O Gauge BR Pannier Tank 6421
Complete With DCC Sound
The 6400 class were introduced in 1932, whilst the 7400 class followed in 1936, with a total of 90 being constructed.
G.W.R. Classification: Group A, Route-Yellow
B.R. Classification: 2P for 6400
B.R. Classification: 2F for 7400
All forty of the 6400 class were fitted for auto-train working, and with their smaller driving wheels, were intended for the more steeply graded lines of the Welsh valleys and Cornwall, although they became more widespread in later days.
All of the 7400 class and the last ten of the 6400 class can be distinguished from the original thirty by the intersection of the cab/bunker which is square.

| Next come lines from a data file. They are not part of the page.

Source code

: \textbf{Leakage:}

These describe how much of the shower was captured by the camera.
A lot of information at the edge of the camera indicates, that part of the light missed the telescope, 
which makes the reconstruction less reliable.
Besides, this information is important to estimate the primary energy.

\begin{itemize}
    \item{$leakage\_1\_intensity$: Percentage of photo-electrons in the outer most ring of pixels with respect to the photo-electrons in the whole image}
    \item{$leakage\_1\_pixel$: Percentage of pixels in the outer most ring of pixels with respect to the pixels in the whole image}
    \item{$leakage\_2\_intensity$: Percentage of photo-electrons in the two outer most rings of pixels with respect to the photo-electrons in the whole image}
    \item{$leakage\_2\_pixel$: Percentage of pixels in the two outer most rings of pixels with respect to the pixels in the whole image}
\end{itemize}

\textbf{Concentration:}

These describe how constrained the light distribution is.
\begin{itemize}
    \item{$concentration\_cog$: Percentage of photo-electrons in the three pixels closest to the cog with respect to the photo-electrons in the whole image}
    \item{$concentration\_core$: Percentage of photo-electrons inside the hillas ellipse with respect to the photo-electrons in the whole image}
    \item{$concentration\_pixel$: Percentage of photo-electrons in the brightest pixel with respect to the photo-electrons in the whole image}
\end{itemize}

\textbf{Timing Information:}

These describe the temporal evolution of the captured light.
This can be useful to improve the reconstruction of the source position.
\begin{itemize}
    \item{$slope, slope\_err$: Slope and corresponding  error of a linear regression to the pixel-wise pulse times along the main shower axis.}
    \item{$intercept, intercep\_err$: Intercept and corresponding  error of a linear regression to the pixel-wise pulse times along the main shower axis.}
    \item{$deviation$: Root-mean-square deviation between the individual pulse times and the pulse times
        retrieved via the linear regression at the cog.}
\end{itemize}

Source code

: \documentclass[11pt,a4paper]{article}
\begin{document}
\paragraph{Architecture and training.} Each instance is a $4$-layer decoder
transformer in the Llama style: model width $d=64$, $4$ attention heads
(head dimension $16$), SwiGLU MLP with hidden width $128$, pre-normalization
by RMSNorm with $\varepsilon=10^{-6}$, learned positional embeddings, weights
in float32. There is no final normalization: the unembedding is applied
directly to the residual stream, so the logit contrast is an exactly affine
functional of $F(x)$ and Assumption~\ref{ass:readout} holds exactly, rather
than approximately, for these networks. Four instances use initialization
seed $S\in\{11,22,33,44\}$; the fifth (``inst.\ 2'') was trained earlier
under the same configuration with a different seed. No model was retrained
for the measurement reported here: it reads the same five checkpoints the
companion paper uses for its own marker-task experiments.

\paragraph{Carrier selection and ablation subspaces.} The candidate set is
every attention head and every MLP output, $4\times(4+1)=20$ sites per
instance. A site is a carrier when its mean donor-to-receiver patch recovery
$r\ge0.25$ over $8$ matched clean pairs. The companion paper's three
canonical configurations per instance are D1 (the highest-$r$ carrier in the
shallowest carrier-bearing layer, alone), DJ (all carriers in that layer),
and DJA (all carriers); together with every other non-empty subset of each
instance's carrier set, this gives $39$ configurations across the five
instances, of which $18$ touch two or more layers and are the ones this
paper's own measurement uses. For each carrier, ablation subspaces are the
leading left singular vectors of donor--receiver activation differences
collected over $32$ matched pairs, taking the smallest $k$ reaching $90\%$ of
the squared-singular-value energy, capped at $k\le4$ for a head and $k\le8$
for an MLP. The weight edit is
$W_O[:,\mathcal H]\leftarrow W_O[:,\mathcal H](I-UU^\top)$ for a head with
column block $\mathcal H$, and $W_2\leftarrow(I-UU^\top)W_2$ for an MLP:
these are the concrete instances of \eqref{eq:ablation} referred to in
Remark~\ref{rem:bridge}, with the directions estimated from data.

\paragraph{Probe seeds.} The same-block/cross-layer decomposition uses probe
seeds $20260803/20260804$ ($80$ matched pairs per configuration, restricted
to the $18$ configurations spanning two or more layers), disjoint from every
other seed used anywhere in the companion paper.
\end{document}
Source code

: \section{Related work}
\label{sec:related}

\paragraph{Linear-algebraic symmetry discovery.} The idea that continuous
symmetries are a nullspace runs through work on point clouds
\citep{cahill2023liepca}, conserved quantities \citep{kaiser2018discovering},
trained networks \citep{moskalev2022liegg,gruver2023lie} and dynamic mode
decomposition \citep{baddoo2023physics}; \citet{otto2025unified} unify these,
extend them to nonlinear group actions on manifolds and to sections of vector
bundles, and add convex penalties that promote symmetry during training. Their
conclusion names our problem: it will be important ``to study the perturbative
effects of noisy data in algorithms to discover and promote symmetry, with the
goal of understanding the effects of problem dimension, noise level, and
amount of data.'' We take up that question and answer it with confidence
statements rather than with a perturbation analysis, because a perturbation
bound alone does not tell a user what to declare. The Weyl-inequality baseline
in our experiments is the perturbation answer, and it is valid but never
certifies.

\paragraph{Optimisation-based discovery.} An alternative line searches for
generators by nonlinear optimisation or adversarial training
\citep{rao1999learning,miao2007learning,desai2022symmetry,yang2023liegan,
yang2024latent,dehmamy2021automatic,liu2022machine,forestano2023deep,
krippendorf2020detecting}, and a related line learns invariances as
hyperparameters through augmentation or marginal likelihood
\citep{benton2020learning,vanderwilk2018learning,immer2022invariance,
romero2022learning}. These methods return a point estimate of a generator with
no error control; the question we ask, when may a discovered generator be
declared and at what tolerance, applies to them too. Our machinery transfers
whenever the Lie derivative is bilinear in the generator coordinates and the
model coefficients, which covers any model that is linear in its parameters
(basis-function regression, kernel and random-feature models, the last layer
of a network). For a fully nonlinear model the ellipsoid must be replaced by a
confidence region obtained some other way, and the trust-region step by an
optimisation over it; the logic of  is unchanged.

The fifty locomotives of the 7400 class were not auto-train fitted and had higher boiler pressure, which increased the tractive effort, but otherwise identical to the last ten of the 6400 class. They were more widely distributed and were found on branchline passenger, freight and milk traffic workings, as well as station pilot and shunting duties.
Numbers 7430-7449 built after the war came out with the new top feed, which had begun to appear on earlier engines of both classes. Steps were put on the Fireman's side of the bunker from 6430 onwards and earlier engines brought into line by about 1945.
Last of class withdrawn: 7439 in 1965
Preserved examples: 6412, 6430, 6435
Great care has been taken to produce an as accurate as possible model of the prototype locomotives, collecting many photographs of the working engines, sourcing official works drawings and visiting preserved examples.
The main construction of the chassis is die-cast metal, which is strong and reproduces details well. This material is used for the frames, wheel centres, gearbox casing, motor support and ashpan, while the wheel tyres and axles are steel, running in brass bearings. Plastic is used for the brake shoes to avoid any electrical short circuits.
The locomotive body is again mainly die-cast, being used for the footplate, complete with valances and buffer beams, boiler, smokebox, firebox, tanks and buffer shanks.
The cab is moulded in plastic to show fine rivet details.
The lower boiler/tank moulding houses the PC boards and speaker for the sound equipped versions.
Details such as the chimney, dome, safety valve casing and buffer heads are turned metal components, vacuum pipes, screw couplings, handrail knobs and handrails are all metal parts.
Cabside number plates are photo-etched brass with black background.
The motor which has a skewed armature and balanced, drives the rear wheels via a toothed belt to a separately fitted gearbox. The two front axles are connected by equalising beams to provide better tracking with electrical current being collected via the wheel bearings, whilst the rear axle uses the more conventional sprung plungers.
The sounds for the DCC fitted locomotives were recorded from number 6435 now resident on the Bodmin & Wenford Railway
All 64xx locomotives have the auto coach control gear added to front/rear buffer beams and screw reverse handle assembled in the cab.
All British Railway decorated models have top feed added to the boiler, and large whistle shield fitted.